##### RECORDS SHOWN

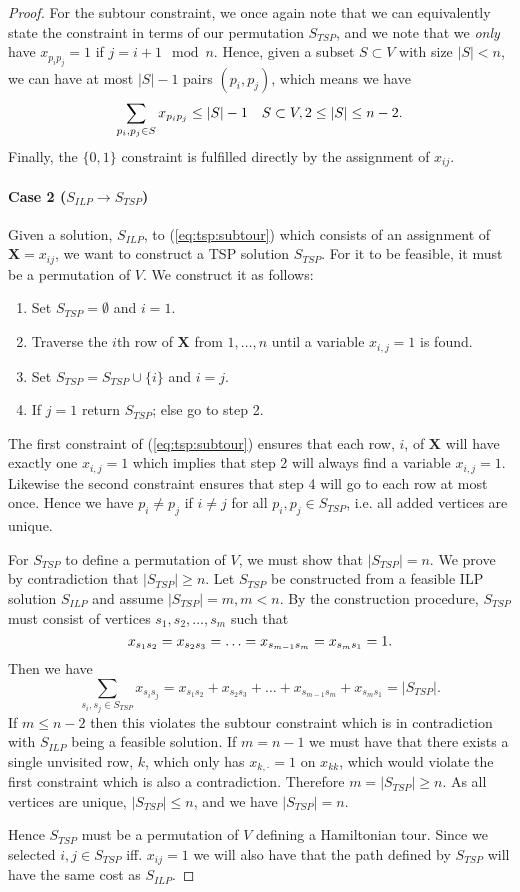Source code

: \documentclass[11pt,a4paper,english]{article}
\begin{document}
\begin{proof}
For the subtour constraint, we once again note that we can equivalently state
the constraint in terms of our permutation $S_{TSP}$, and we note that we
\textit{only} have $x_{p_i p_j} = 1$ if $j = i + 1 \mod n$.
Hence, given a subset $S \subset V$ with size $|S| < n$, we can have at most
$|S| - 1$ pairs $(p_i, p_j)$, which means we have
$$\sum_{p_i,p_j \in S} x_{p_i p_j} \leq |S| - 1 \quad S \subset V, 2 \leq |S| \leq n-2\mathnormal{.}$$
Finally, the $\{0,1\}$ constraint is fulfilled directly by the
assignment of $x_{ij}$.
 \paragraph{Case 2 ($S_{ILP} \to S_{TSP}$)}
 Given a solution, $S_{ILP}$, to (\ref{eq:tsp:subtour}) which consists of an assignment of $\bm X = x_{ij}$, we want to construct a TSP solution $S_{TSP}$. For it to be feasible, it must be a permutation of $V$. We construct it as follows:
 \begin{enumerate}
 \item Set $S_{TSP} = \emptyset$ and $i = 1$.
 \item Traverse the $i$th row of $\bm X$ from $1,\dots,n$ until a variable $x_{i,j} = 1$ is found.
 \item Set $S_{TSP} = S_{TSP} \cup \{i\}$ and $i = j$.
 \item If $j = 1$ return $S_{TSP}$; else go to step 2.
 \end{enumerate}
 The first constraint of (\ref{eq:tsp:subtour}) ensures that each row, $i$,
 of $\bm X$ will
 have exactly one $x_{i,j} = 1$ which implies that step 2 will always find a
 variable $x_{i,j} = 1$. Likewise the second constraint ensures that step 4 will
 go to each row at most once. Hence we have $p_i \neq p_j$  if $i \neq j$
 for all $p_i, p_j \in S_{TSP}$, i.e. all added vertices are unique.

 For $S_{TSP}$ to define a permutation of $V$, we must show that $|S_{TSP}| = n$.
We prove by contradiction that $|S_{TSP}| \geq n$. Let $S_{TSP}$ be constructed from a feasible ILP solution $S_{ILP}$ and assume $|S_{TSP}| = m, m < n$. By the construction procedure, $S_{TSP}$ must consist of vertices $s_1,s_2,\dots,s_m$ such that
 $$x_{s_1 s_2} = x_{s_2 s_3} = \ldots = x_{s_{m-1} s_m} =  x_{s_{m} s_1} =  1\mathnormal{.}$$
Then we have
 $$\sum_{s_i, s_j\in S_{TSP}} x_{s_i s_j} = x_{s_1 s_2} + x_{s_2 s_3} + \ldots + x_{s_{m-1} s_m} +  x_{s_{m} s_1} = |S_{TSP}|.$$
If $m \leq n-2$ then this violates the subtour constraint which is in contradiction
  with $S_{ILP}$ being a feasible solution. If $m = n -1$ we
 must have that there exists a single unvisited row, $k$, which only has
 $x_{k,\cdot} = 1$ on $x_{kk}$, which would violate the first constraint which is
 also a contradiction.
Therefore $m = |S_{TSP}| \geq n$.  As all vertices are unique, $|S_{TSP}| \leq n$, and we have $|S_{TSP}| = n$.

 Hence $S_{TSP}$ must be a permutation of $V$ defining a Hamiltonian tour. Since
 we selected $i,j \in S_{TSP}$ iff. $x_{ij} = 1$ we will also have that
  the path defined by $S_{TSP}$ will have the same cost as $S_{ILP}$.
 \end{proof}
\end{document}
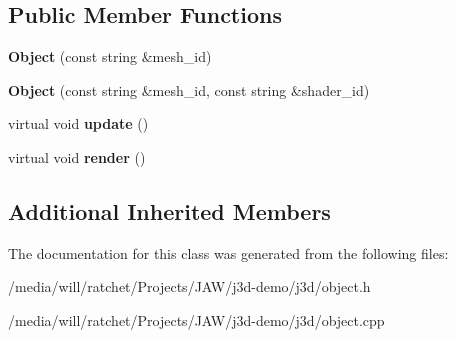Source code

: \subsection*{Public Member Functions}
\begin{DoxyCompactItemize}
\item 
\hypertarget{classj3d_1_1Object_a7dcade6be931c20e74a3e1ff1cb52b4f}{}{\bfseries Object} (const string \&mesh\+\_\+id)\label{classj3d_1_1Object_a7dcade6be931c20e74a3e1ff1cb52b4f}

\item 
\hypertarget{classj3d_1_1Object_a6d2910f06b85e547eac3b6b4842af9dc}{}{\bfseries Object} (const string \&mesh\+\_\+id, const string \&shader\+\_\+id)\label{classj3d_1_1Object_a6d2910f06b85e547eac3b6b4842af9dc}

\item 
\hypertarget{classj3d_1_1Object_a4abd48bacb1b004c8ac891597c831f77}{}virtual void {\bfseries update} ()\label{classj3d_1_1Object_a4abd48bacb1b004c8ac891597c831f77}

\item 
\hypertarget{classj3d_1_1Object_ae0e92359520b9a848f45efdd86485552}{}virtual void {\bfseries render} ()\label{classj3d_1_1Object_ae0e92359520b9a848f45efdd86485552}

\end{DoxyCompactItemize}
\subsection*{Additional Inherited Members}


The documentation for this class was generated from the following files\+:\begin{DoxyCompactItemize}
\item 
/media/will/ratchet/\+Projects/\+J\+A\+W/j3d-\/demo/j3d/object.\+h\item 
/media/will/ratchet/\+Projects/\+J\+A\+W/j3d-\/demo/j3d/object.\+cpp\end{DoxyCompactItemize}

##########

YOUR ASSIGNMENT:
An exact copy of all the records is required, with the pictures omitted.

EXERCISE SOLUTION:
Source code

: \documentclass[11pt,a4paper,english]{article}
\begin{document}
\begin{proof}
For the subtour constraint, we once again note that we can equivalently state
the constraint in terms of our permutation $S_{TSP}$, and we note that we
\textit{only} have $x_{p_i p_j} = 1$ if $j = i + 1 \mod n$.
Hence, given a subset $S \subset V$ with size $|S| < n$, we can have at most
$|S| - 1$ pairs $(p_i, p_j)$, which means we have
$$\sum_{p_i,p_j \in S} x_{p_i p_j} \leq |S| - 1 \quad S \subset V, 2 \leq |S| \leq n-2\mathnormal{.}$$
Finally, the $\{0,1\}$ constraint is fulfilled directly by the
assignment of $x_{ij}$.
 \paragraph{Case 2 ($S_{ILP} \to S_{TSP}$)}
 Given a solution, $S_{ILP}$, to (\ref{eq:tsp:subtour}) which consists of an assignment of $\bm X = x_{ij}$, we want to construct a TSP solution $S_{TSP}$. For it to be feasible, it must be a permutation of $V$. We construct it as follows:
 \begin{enumerate}
 \item Set $S_{TSP} = \emptyset$ and $i = 1$.
 \item Traverse the $i$th row of $\bm X$ from $1,\dots,n$ until a variable $x_{i,j} = 1$ is found.
 \item Set $S_{TSP} = S_{TSP} \cup \{i\}$ and $i = j$.
 \item If $j = 1$ return $S_{TSP}$; else go to step 2.
 \end{enumerate}
 The first constraint of (\ref{eq:tsp:subtour}) ensures that each row, $i$,
 of $\bm X$ will
 have exactly one $x_{i,j} = 1$ which implies that step 2 will always find a
 variable $x_{i,j} = 1$. Likewise the second constraint ensures that step 4 will
 go to each row at most once. Hence we have $p_i \neq p_j$  if $i \neq j$
 for all $p_i, p_j \in S_{TSP}$, i.e. all added vertices are unique.

 For $S_{TSP}$ to define a permutation of $V$, we must show that $|S_{TSP}| = n$.
We prove by contradiction that $|S_{TSP}| \geq n$. Let $S_{TSP}$ be constructed from a feasible ILP solution $S_{ILP}$ and assume $|S_{TSP}| = m, m < n$. By the construction procedure, $S_{TSP}$ must consist of vertices $s_1,s_2,\dots,s_m$ such that
 $$x_{s_1 s_2} = x_{s_2 s_3} = \ldots = x_{s_{m-1} s_m} =  x_{s_{m} s_1} =  1\mathnormal{.}$$
Then we have
 $$\sum_{s_i, s_j\in S_{TSP}} x_{s_i s_j} = x_{s_1 s_2} + x_{s_2 s_3} + \ldots + x_{s_{m-1} s_m} +  x_{s_{m} s_1} = |S_{TSP}|.$$
If $m \leq n-2$ then this violates the subtour constraint which is in contradiction
  with $S_{ILP}$ being a feasible solution. If $m = n -1$ we
 must have that there exists a single unvisited row, $k$, which only has
 $x_{k,\cdot} = 1$ on $x_{kk}$, which would violate the first constraint which is
 also a contradiction.
Therefore $m = |S_{TSP}| \geq n$.  As all vertices are unique, $|S_{TSP}| \leq n$, and we have $|S_{TSP}| = n$.

 Hence $S_{TSP}$ must be a permutation of $V$ defining a Hamiltonian tour. Since
 we selected $i,j \in S_{TSP}$ iff. $x_{ij} = 1$ we will also have that
  the path defined by $S_{TSP}$ will have the same cost as $S_{ILP}$.
 \end{proof}
\end{document}
Source code

: \subsection*{Public Member Functions}
\begin{DoxyCompactItemize}
\item 
\hypertarget{classj3d_1_1Object_a7dcade6be931c20e74a3e1ff1cb52b4f}{}{\bfseries Object} (const string \&mesh\+\_\+id)\label{classj3d_1_1Object_a7dcade6be931c20e74a3e1ff1cb52b4f}

\item 
\hypertarget{classj3d_1_1Object_a6d2910f06b85e547eac3b6b4842af9dc}{}{\bfseries Object} (const string \&mesh\+\_\+id, const string \&shader\+\_\+id)\label{classj3d_1_1Object_a6d2910f06b85e547eac3b6b4842af9dc}

\item 
\hypertarget{classj3d_1_1Object_a4abd48bacb1b004c8ac891597c831f77}{}virtual void {\bfseries update} ()\label{classj3d_1_1Object_a4abd48bacb1b004c8ac891597c831f77}

\item 
\hypertarget{classj3d_1_1Object_ae0e92359520b9a848f45efdd86485552}{}virtual void {\bfseries render} ()\label{classj3d_1_1Object_ae0e92359520b9a848f45efdd86485552}

\end{DoxyCompactItemize}
\subsection*{Additional Inherited Members}


The documentation for this class was generated from the following files\+:\begin{DoxyCompactItemize}
\item 
/media/will/ratchet/\+Projects/\+J\+A\+W/j3d-\/demo/j3d/object.\+h\item 
/media/will/ratchet/\+Projects/\+J\+A\+W/j3d-\/demo/j3d/object.\+cpp\end{DoxyCompactItemize}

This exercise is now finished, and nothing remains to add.